▼▼▼

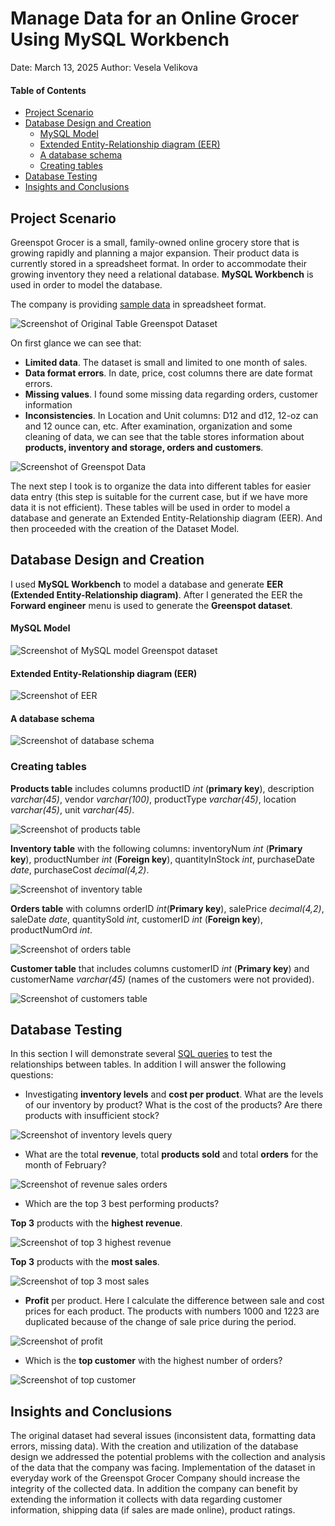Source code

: 
# Manage Data for an Online Grocer Using MySQL Workbench

Date: March 13, 2025 Author: Vesela Velikova

#### Table of Contents
- <a href="#project-scenario" id="toc-project-scenario">Project Scenario</a>
- <a href="#database-design-and-creation" id="toc-database-design-and-creation">Database Design and Creation</a>
  - <a href="#mysql-model" id="toc-mysql-model">MySQL Model</a>
  - <a href="#extended-entity-relationship-diagram-eer" id="toc-extended-entity-relationship-diagram-eer">Extended Entity-Relationship diagram (EER)</a>
  - <a href="#a-database-schema" id="toc-a-database-schema">A database schema</a>
  - <a href="#creating-tables" id="toc-creating-tables">Creating tables</a>
- <a href="#database-testing" id="toc-database-testing">Database Testing</a>
- <a href="#insights-and-conclusions" id="toc-insights-and-conclusions">Insights and Conclusions</a>

## **Project Scenario**

Greenspot Grocer is a small, family-owned online grocery store that is growing rapidly and planning a major expansion. Their product data is currently stored in a spreadsheet format. In order to accommodate their growing inventory they need a relational database.
**MySQL Workbench** is used in order to model the database.

The company is providing [sample data](https://github.com/veselaDV/greenspot-grocer-dataset/blob/main/csv-files/GreenspotDataset.csv) in spreadsheet format.

![Screenshot of Original Table Greenspot Dataset](https://github.com/veselaDV/greenspot-grocer-dataset/blob/main/screenshots/Original%20Table%20Greenspot%20Dataset.jpg)

On first glance we can see that:
 - **Limited data**. The dataset is small and limited to one month of sales.
 - **Data format errors**. In date, price, cost columns there are date format errors. 
 - **Missing values**. I found some missing data regarding orders, customer information
 - **Inconsistencies**. In Location and Unit columns: D12 and d12, 12-oz can and 12 ounce can, etc.
After examination, organization and some cleaning of data, we can see that the table stores information about **products, inventory and storage, orders and customers**.

![Screenshot of Greenspot Data](https://github.com/veselaDV/greenspot-grocer-dataset/blob/main/screenshots/Greenspot%20data.jpg)  

The next step I took is to organize the data into different tables for easier data entry (this step is suitable for the current case, but if we have more data it is not efficient). These tables will be used in order to model a database and generate an Extended Entity-Relationship diagram (EER). And then proceeded with the creation of the Dataset Model.

## **Database Design and Creation**

I used **MySQL Workbench** to model a database and generate **EER (Extended Entity-Relationship diagram)**. After I generated the EER the **Forward engineer** menu is used to generate the **Greenspot dataset**.


#### **MySQL Model**

![Screenshot of MySQL model Greenspot dataset](https://github.com/veselaDV/greenspot-grocer-dataset/blob/main/screenshots/MySQL%20Model%20Greenspot%20Dataset.jpg) 

#### **Extended Entity-Relationship diagram (EER)**

![Screenshot of EER](https://github.com/veselaDV/greenspot-grocer-dataset/blob/main/screenshots/EER.png) 

#### **A database schema**

![Screenshot of database schema](https://github.com/veselaDV/greenspot-grocer-dataset/blob/main/screenshots/Greenspot%20schema.jpg) 

### **Creating tables**

**Products table** includes columns productID *int* (**primary key**), description *varchar(45)*, vendor *varchar(100)*, productType *varchar(45)*, location *varchar(45)*, unit *varchar(45)*.

![Screenshot of products table](https://github.com/veselaDV/greenspot-grocer-dataset/blob/main/screenshots/Product%20table.jpg)

**Inventory table** with the following columns: inventoryNum *int* (**Primary key**), productNumber *int* (**Foreign key**), quantityInStock *int*, purchaseDate *date*, purchaseCost *decimal(4,2)*.

![Screenshot of inventory table](https://github.com/veselaDV/greenspot-grocer-dataset/blob/main/screenshots/Inventory%20table.jpg)

**Orders table** with columns orderID *int*(**Primary key**), salePrice *decimal(4,2)*, saleDate *date*, quantitySold *int*, customerID *int* (**Foreign key**), productNumOrd *int*.

![Screenshot of orders table](https://github.com/veselaDV/greenspot-grocer-dataset/blob/main/screenshots/Orders%20table.jpg)

**Customer table** that includes columns customerID *int* (**Primary key**) and customerName *varchar(45)* (names of the customers were not provided).

![Screenshot of customers table](https://github.com/veselaDV/greenspot-grocer-dataset/blob/main/screenshots/Customers%20table.jpg)


## **Database Testing**

In this section I will demonstrate several [SQL queries](https://github.com/veselaDV/greenspot-grocer-dataset/tree/main/sql-queries) to test the relationships between tables. 
In addition I will answer the following questions:


 - Investigating **inventory levels** and **cost per product**. What are the levels of our inventory by product? What is the cost of the products? Are there products with insufficient stock?


![Screenshot of inventory levels query](https://github.com/veselaDV/greenspot-grocer-dataset/blob/main/screenshots/Inventory%20levels%20and%20inventory%20cost%20query.jpg)




 - What are the total **revenue**, total **products sold** and total **orders** for the month of February?

	
![Screenshot of revenue sales orders](https://github.com/veselaDV/greenspot-grocer-dataset/blob/main/screenshots/Total%20revenue%20sales%20orders.jpg)	



 - Which are the top 3 best performing products? 
 
**Top 3** products with the **highest revenue**.


![Screenshot of top 3 highest revenue](https://github.com/veselaDV/greenspot-grocer-dataset/blob/main/screenshots/Top%203%20products%20by%20revenue.jpg)	



**Top 3** products with the **most sales**.


![Screenshot of top 3 most sales](https://github.com/veselaDV/greenspot-grocer-dataset/blob/main/screenshots/Top%203%20products%20by%20sales.jpg)	



 - **Profit** per product. Here I calculate the difference between sale and cost prices for each product. The products with numbers 1000 and 1223 are duplicated because of the change of sale price during the period.

	
![Screenshot of profit](https://github.com/veselaDV/greenspot-grocer-dataset/blob/main/screenshots/Profit%20per%20product.jpg)	



 - Which is the **top customer** with the highest number of orders?

	
![Screenshot of top customer](https://github.com/veselaDV/greenspot-grocer-dataset/blob/main/screenshots/Customers%20ranking.jpg)
	
	

## **Insights and Conclusions**

The original dataset had several issues (inconsistent data, formatting data errors, missing data). With the creation and utilization of the database design we addressed the potential problems with the collection and analysis of the data that the company was facing. Implementation of the dataset in everyday work of the Greenspot Grocer Company should increase the integrity of the collected data. In addition the company can benefit by extending the information it collects with data regarding customer information, shipping data (if sales are made online), product ratings.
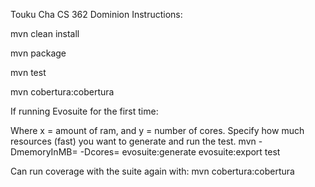 Touku Cha CS 362 Dominion Instructions:

mvn clean install

mvn package

mvn test

mvn cobertura:cobertura

If running Evosuite for the first time:

Where x = amount of ram, and y = number of cores.  Specify how much resources (fast) you want to generate and run the test.
mvn -DmemoryInMB=<x> -Dcores=<y> evosuite:generate evosuite:export test

Can run coverage with the suite again with: mvn cobertura:cobertura
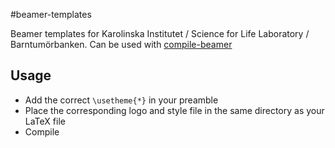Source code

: #beamer-templates

Beamer templates for Karolinska Institutet / Science for Life Laboratory / Barntumörbanken.
Can be used with [compile-beamer](https://github.com/MaxUlysse/compile-beamer)

## Usage

- Add the correct `\usetheme{*}` in your preamble
- Place the corresponding logo and style file in the same directory as your LaTeX file
- Compile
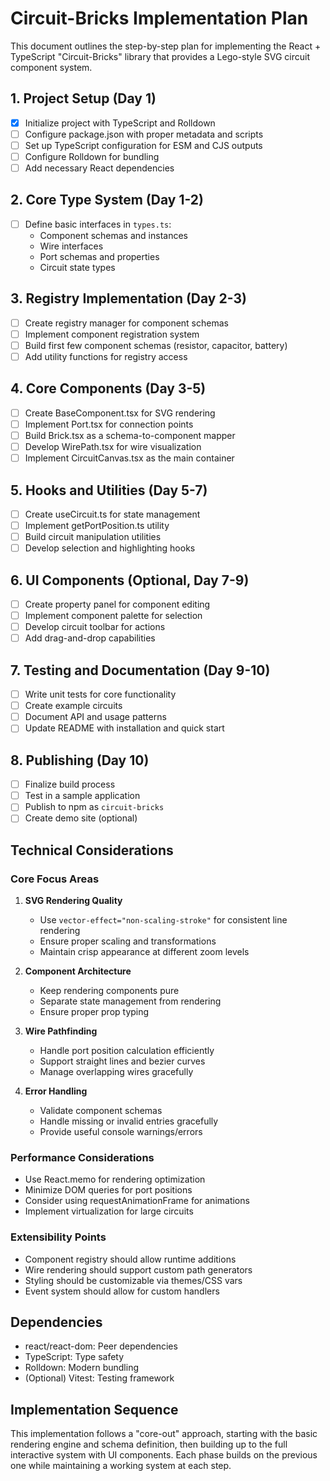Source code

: # Circuit-Bricks Implementation Plan

This document outlines the step-by-step plan for implementing the React + TypeScript "Circuit-Bricks" library that provides a Lego-style SVG circuit component system.

## 1. Project Setup (Day 1)

- [x] Initialize project with TypeScript and Rolldown
- [ ] Configure package.json with proper metadata and scripts
- [ ] Set up TypeScript configuration for ESM and CJS outputs
- [ ] Configure Rolldown for bundling
- [ ] Add necessary React dependencies

## 2. Core Type System (Day 1-2)

- [ ] Define basic interfaces in `types.ts`:
  - Component schemas and instances
  - Wire interfaces
  - Port schemas and properties
  - Circuit state types

## 3. Registry Implementation (Day 2-3)

- [ ] Create registry manager for component schemas
- [ ] Implement component registration system
- [ ] Build first few component schemas (resistor, capacitor, battery)
- [ ] Add utility functions for registry access

## 4. Core Components (Day 3-5)

- [ ] Create BaseComponent.tsx for SVG rendering
- [ ] Implement Port.tsx for connection points
- [ ] Build Brick.tsx as a schema-to-component mapper
- [ ] Develop WirePath.tsx for wire visualization
- [ ] Implement CircuitCanvas.tsx as the main container

## 5. Hooks and Utilities (Day 5-7)

- [ ] Create useCircuit.ts for state management
- [ ] Implement getPortPosition.ts utility
- [ ] Build circuit manipulation utilities
- [ ] Develop selection and highlighting hooks

## 6. UI Components (Optional, Day 7-9)

- [ ] Create property panel for component editing
- [ ] Implement component palette for selection
- [ ] Develop circuit toolbar for actions
- [ ] Add drag-and-drop capabilities

## 7. Testing and Documentation (Day 9-10)

- [ ] Write unit tests for core functionality
- [ ] Create example circuits
- [ ] Document API and usage patterns
- [ ] Update README with installation and quick start

## 8. Publishing (Day 10)

- [ ] Finalize build process
- [ ] Test in a sample application
- [ ] Publish to npm as `circuit-bricks`
- [ ] Create demo site (optional)

## Technical Considerations

### Core Focus Areas

1. **SVG Rendering Quality**
   - Use `vector-effect="non-scaling-stroke"` for consistent line rendering
   - Ensure proper scaling and transformations
   - Maintain crisp appearance at different zoom levels

2. **Component Architecture**
   - Keep rendering components pure
   - Separate state management from rendering
   - Ensure proper prop typing

3. **Wire Pathfinding**
   - Handle port position calculation efficiently
   - Support straight lines and bezier curves
   - Manage overlapping wires gracefully

4. **Error Handling**
   - Validate component schemas
   - Handle missing or invalid entries gracefully
   - Provide useful console warnings/errors

### Performance Considerations

- Use React.memo for rendering optimization
- Minimize DOM queries for port positions
- Consider using requestAnimationFrame for animations
- Implement virtualization for large circuits

### Extensibility Points

- Component registry should allow runtime additions
- Wire rendering should support custom path generators
- Styling should be customizable via themes/CSS vars
- Event system should allow for custom handlers

## Dependencies

- react/react-dom: Peer dependencies
- TypeScript: Type safety
- Rolldown: Modern bundling
- (Optional) Vitest: Testing framework

## Implementation Sequence

This implementation follows a "core-out" approach, starting with the basic rendering engine and schema definition, then building up to the full interactive system with UI components. Each phase builds on the previous one while maintaining a working system at each step.
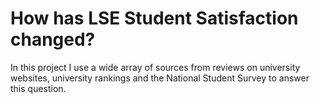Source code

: # How has LSE Student Satisfaction changed?

In this project I use a wide array of sources from reviews on university websites, university rankings and the National Student Survey to answer this question.
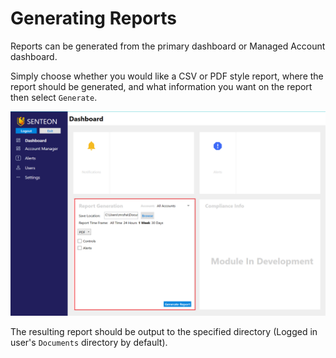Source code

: # Generating Reports

Reports can be generated from the primary dashboard or Managed Account dashboard.

Simply choose whether you would like a CSV or PDF style report, where the report should be generated, and what information you want on the report then select `Generate`. 

<img src="images/reportGen.png" width="750">

The resulting report should be output to the specified directory (Logged in user's `Documents` directory by default).
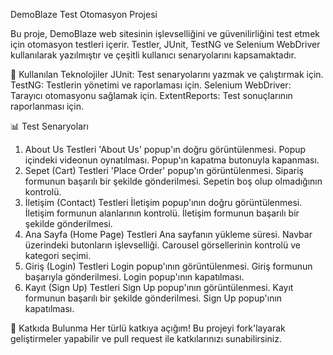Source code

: DemoBlaze Test Otomasyon Projesi

Bu proje, DemoBlaze web sitesinin işlevselliğini ve güvenilirliğini test etmek için otomasyon testleri içerir. Testler, JUnit, TestNG ve Selenium WebDriver kullanılarak yazılmıştır ve çeşitli kullanıcı senaryolarını kapsamaktadır.

🚀 Kullanılan Teknolojiler
  JUnit: Test senaryolarını yazmak ve çalıştırmak için.
  TestNG: Testlerin yönetimi ve raporlaması için.
  Selenium WebDriver: Tarayıcı otomasyonu sağlamak için.
  ExtentReports: Test sonuçlarının raporlanması için.

📊 Test Senaryoları
  1. About Us Testleri
    'About Us' popup'ın doğru görüntülenmesi.
    Popup içindeki videonun oynatılması.
    Popup'ın kapatma butonuyla kapanması.
  2. Sepet (Cart) Testleri
    'Place Order' popup'ın görüntülenmesi.
    Sipariş formunun başarılı bir şekilde gönderilmesi.
    Sepetin boş olup olmadığının kontrolü.
  3. İletişim (Contact) Testleri
    İletişim popup'ının doğru görüntülenmesi.
    İletişim formunun alanlarının kontrolü.
    İletişim formunun başarılı bir şekilde gönderilmesi.
  4. Ana Sayfa (Home Page) Testleri
    Ana sayfanın yükleme süresi.
    Navbar üzerindeki butonların işlevselliği.
    Carousel görsellerinin kontrolü ve kategori seçimi.
  5. Giriş (Login) Testleri
    Login popup'ının görüntülenmesi.
    Giriş formunun başarıyla gönderilmesi.
    Login popup'ının kapatılması.
  6. Kayıt (Sign Up) Testleri
    Sign Up popup'ının görüntülenmesi.
    Kayıt formunun başarılı bir şekilde gönderilmesi.
    Sign Up popup'ının kapatılması.

🤝 Katkıda Bulunma
Her türlü katkıya açığım! Bu projeyi fork'layarak geliştirmeler yapabilir ve pull request ile katkılarınızı sunabilirsiniz.

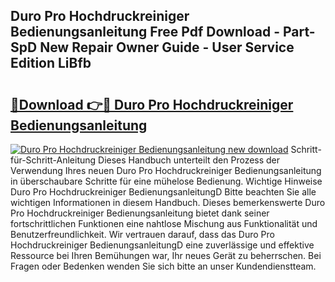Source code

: ## Duro Pro Hochdruckreiniger Bedienungsanleitung Free Pdf Download - Part-SpD New Repair Owner Guide - User Service Edition LiBfb

# <h2><a href="http://df2wus.blite.top/?on=Duro+Pro+Hochdruckreiniger+Bedienungsanleitung">🔗Download 👉🔴 Duro Pro Hochdruckreiniger Bedienungsanleitung</a></h2>

[![Duro Pro Hochdruckreiniger Bedienungsanleitung new download](https://i.imgur.com/lujVjoI.png)](http://df2wus.blite.top/?on=Duro+Pro+Hochdruckreiniger+Bedienungsanleitung)
Schritt-für-Schritt-Anleitung Dieses Handbuch unterteilt den Prozess der Verwendung Ihres neuen Duro Pro Hochdruckreiniger Bedienungsanleitung in überschaubare Schritte für eine mühelose Bedienung. Wichtige Hinweise Duro Pro Hochdruckreiniger BedienungsanleitungD Bitte beachten Sie alle wichtigen Informationen in diesem Handbuch. Dieses bemerkenswerte Duro Pro Hochdruckreiniger Bedienungsanleitung bietet dank seiner fortschrittlichen Funktionen eine nahtlose Mischung aus Funktionalität und Benutzerfreundlichkeit. Wir vertrauen darauf, dass das Duro Pro Hochdruckreiniger BedienungsanleitungD eine zuverlässige und effektive Ressource bei Ihren Bemühungen war, Ihr neues Gerät zu beherrschen. Bei Fragen oder Bedenken wenden Sie sich bitte an unser Kundendienstteam.
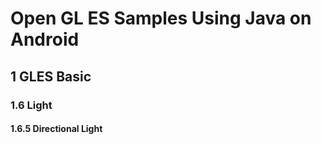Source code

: # Open GL ES Samples Using Java on Android

## 1  GLES Basic
### 1.6  Light
#### 1.6.5  Directional Light

<!--stackedit_data:
eyJwcm9wZXJ0aWVzIjoidGl0bGU6IGdsc2FtcGxlXG5hdXRob3
I6IEFhcm9uIExlZVxudGFnczogJ2FuZHJvaWQsb3BlbmdsZXMn
XG4iLCJoaXN0b3J5IjpbLTE1MTc2Njk4NjVdfQ==
-->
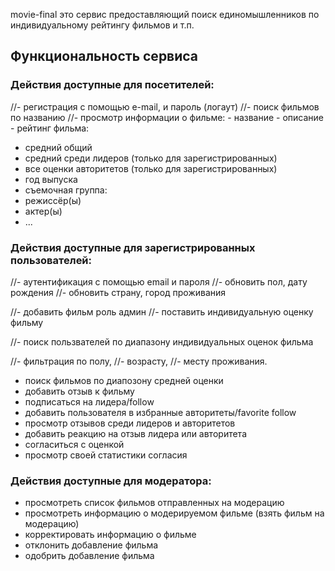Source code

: movie-final это сервис предоставляющий поиск единомышленников по индивидуальному рейтингу фильмов и т.п.

## Функциональность сервиса

### Действия доступные для посетителей:

//- регистрация с помощью e-mail, и пароль (логаут)
//- поиск фильмов по названию
//- просмотр информации о фильме: - название - описание - рейтинг фильма:

- средний общий
- средний среди лидеров (только для зарегистрированных)
- все оценки авторитетов (только для зарегистрированных)
- год выпуска
- съемочная группа:
- режиссёр(ы)
- актер(ы)
- ...

### Действия доступные для зарегистрированных пользователей:

//- аутентификация с помощью email и пароля
//- обновить пол, дату рождения
//- обновить страну, город проживания

//- добавить фильм роль админ
//- поставить индивидуальную оценку фильму

//- поиск пользвателей по диапазону индивидуальных оценок фильма

//- фильтрация по полу,
//- возрасту,
//- месту проживания.

- поиск фильмов по диапозону средней оценки
- добавить отзыв к фильму
- подписаться на лидера/follow
- добавить пользователя в избранные авторитеты/favorite follow
- просмотр отзывов среди лидеров и авторитетов
- добавить реакцию на отзыв лидера или авторитета
- согласиться с оценкой
- просмотр своей статистики согласия

### Действия доступные для модератора:

- просмотреть список фильмов отправленных на модерацию
- просмотреть информацию о модерируемом фильме (взять фильм на модерацию)
- корректировать информацию о фильме
- отклонить добавление фильма
- одобрить добавление фильма
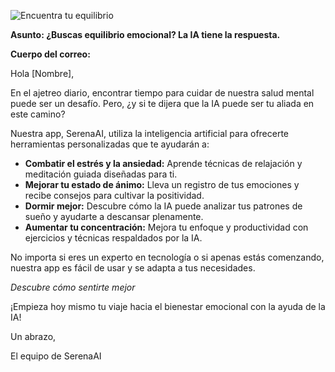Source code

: ![Encuentra tu equilibrio](https://images.pexels.com/photos/4047042/pexels-photo-4047042.jpeg)

**Asunto: ¿Buscas equilibrio emocional? La IA tiene la respuesta.**

**Cuerpo del correo:**

Hola [Nombre],

En el ajetreo diario, encontrar tiempo para cuidar de nuestra salud mental puede ser un desafío. Pero, ¿y si te dijera que la IA puede ser tu aliada en este camino?

Nuestra app, SerenaAI, utiliza la inteligencia artificial para ofrecerte herramientas personalizadas que te ayudarán a:

- **Combatir el estrés y la ansiedad:** Aprende técnicas de relajación y meditación guiada diseñadas para ti.
- **Mejorar tu estado de ánimo:** Lleva un registro de tus emociones y recibe consejos para cultivar la positividad.
- **Dormir mejor:** Descubre cómo la IA puede analizar tus patrones de sueño y ayudarte a descansar plenamente.
- **Aumentar tu concentración:** Mejora tu enfoque y productividad con ejercicios y técnicas respaldados por la IA.

No importa si eres un experto en tecnología o si apenas estás comenzando, nuestra app es fácil de usar y se adapta a tus necesidades.

*Descubre cómo sentirte mejor*

¡Empieza hoy mismo tu viaje hacia el bienestar emocional con la ayuda de la IA!

Un abrazo,

El equipo de SerenaAI
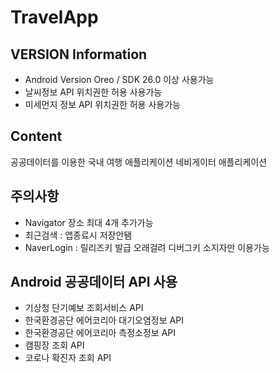 # TravelApp

## VERSION Information
- Android Version Oreo / SDK 26.0 이상 사용가능
- 날씨정보 API 위치권한 허용 사용가능
- 미세먼지 정보 API 위치권한 허용 사용가능

## Content
공공데이터를 이용한 국내 여행 애플리케이션 네비게이터 애플리케이션

## 주의사항
- Navigator 장소 최대 4개 추가가능
- 최근검색 : 앱종료시 저장안됌
- NaverLogin : 릴리즈키 발급 오래걸려 디버그키 소지자만 이용가능

## Android 공공데이터 API 사용
- 기상청 단기예보 조회서비스 API
- 한국환경공단 에어코리아 대기오염정보 API
- 한국환경공단 에어코리아 측정소정보 API
- 캠핑장 조회 API
- 코로나 확진자 조회 API

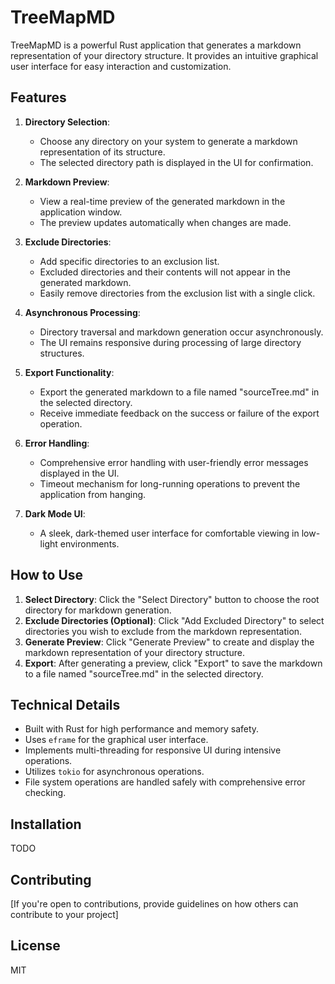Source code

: # TreeMapMD

TreeMapMD is a powerful Rust application that generates a markdown representation of your directory structure. It provides an intuitive graphical user interface for easy interaction and customization.

## Features

1. **Directory Selection**:

   - Choose any directory on your system to generate a markdown representation of its structure.
   - The selected directory path is displayed in the UI for confirmation.
2. **Markdown Preview**:

   - View a real-time preview of the generated markdown in the application window.
   - The preview updates automatically when changes are made.
3. **Exclude Directories**:

   - Add specific directories to an exclusion list.
   - Excluded directories and their contents will not appear in the generated markdown.
   - Easily remove directories from the exclusion list with a single click.
4. **Asynchronous Processing**:

   - Directory traversal and markdown generation occur asynchronously.
   - The UI remains responsive during processing of large directory structures.
5. **Export Functionality**:

   - Export the generated markdown to a file named "sourceTree.md" in the selected directory.
   - Receive immediate feedback on the success or failure of the export operation.
6. **Error Handling**:

   - Comprehensive error handling with user-friendly error messages displayed in the UI.
   - Timeout mechanism for long-running operations to prevent the application from hanging.
7. **Dark Mode UI**:

   - A sleek, dark-themed user interface for comfortable viewing in low-light environments.

## How to Use

1. **Select Directory**:
   Click the "Select Directory" button to choose the root directory for markdown generation.
2. **Exclude Directories (Optional)**:
   Click "Add Excluded Directory" to select directories you wish to exclude from the markdown representation.
3. **Generate Preview**:
   Click "Generate Preview" to create and display the markdown representation of your directory structure.
4. **Export**:
   After generating a preview, click "Export" to save the markdown to a file named "sourceTree.md" in the selected directory.

## Technical Details

- Built with Rust for high performance and memory safety.
- Uses `eframe` for the graphical user interface.
- Implements multi-threading for responsive UI during intensive operations.
- Utilizes `tokio` for asynchronous operations.
- File system operations are handled safely with comprehensive error checking.

## Installation

TODO

## Contributing

[If you're open to contributions, provide guidelines on how others can contribute to your project]

## License

MIT

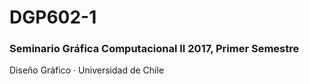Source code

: # DGP602-1 

### Seminario Gráfica Computacional II 2017, Primer Semestre

Diseño Gráfico · Universidad de Chile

▲▲▲

## Work to be completed:
The lines above that hold the word "will" should be found and copied out.

## Written response:
The next step I took is to organize the data into different tables for easier data entry (this step is suitable for the current case, but if we have more data it is not efficient). These tables will be used in order to model a database and generate an Extended Entity-Relationship diagram (EER). And then proceeded with the creation of the Dataset Model.
In this section I will demonstrate several [SQL queries](https://github.com/veselaDV/greenspot-grocer-dataset/tree/main/sql-queries) to test the relationships between tables. 
In addition I will answer the following questions:
   - Excluded directories and their contents will not appear in the generated markdown.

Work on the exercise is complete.